Tech jobs offer dream careers for boys but girls look elsewhere
Jobs in technology-related areas are the preferred career choices for 11 to 18 year olds in the UK, a new study has found.
According to the survey by domain name registry Nominet, the top three dream careers were game developer (cited by 25% of respondents), app developer (13%) and website developer (13%).
These tech-based jobs were more popular than careers such as sports professionals (10%), musician (7%) and fashion designer (7%). They also scored higher than traditional careers such as medicine (6.3%) and law (6%).

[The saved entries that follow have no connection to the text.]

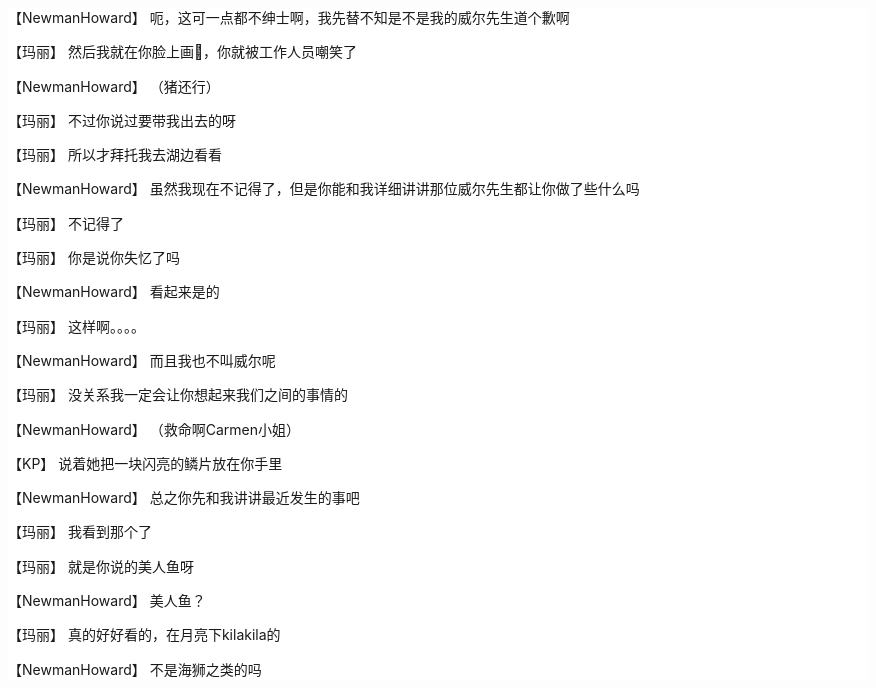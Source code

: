 【NewmanHoward】
呃，这可一点都不绅士啊，我先替不知是不是我的威尔先生道个歉啊

【玛丽】
然后我就在你脸上画🐷，你就被工作人员嘲笑了

【NewmanHoward】
（猪还行）

【玛丽】
不过你说过要带我出去的呀

【玛丽】
所以才拜托我去湖边看看

【NewmanHoward】
虽然我现在不记得了，但是你能和我详细讲讲那位威尔先生都让你做了些什么吗

【玛丽】
不记得了

【玛丽】
你是说你失忆了吗

【NewmanHoward】
看起来是的

【玛丽】
这样啊。。。。

【NewmanHoward】
而且我也不叫威尔呢

【玛丽】
没关系我一定会让你想起来我们之间的事情的

【NewmanHoward】
（救命啊Carmen小姐）

【KP】
说着她把一块闪亮的鳞片放在你手里

【NewmanHoward】
总之你先和我讲讲最近发生的事吧

【玛丽】
我看到那个了

【玛丽】
就是你说的美人鱼呀

【NewmanHoward】
美人鱼？

【玛丽】
真的好好看的，在月亮下kilakila的

【NewmanHoward】
不是海狮之类的吗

When viewed by gender however, it appears that the tech-related jobs are boosted by their popularity amongst boys. The top five dream careers for boys are game developer (36.5%), app developer (17.2%), website developer (15.1%), sportsman (14.6%) and entrepreneur (13.4%).
For girls the top five jobs were fashion designer (13%), graphic designer (12.9%), teacher (12.8%), game developer (12.3%) and entrepreneur (11.5%).
Despite efforts to decrease the gender gap in STEM subjects and related careers, the study suggests that attitudes to tech-based subjects still begin at an early age and continue into the workplace.
According to the Engineering UK Report 2015, girls and boys score almost equally in physics at school level, with roughly the same proportion achieving A* to C grades. Only a fifth of A-level physics students are female however. The gender divide becomes even more pronounced at degree level. In the 2012-2013 academic year, only 12.9% of applicants for engineering degrees were female.
Encouraging more girls to take STEM subjects would be one way to improve the persistent skills gap in tech-related areas. A study by IT skills and training body CompTIA found that 44% of IT executives feared staff productivity was being adversely affected by the digital skills gap. These are all issues that could impede growth and, at worst, leave a company facing insolvency or requiring turnaround management.
30% said a lack of skills was impacting on customer services. Just over a quarter (27%) said IT skills gaps were slowing speed to market and 26% said they were hampering innovation and new ideas.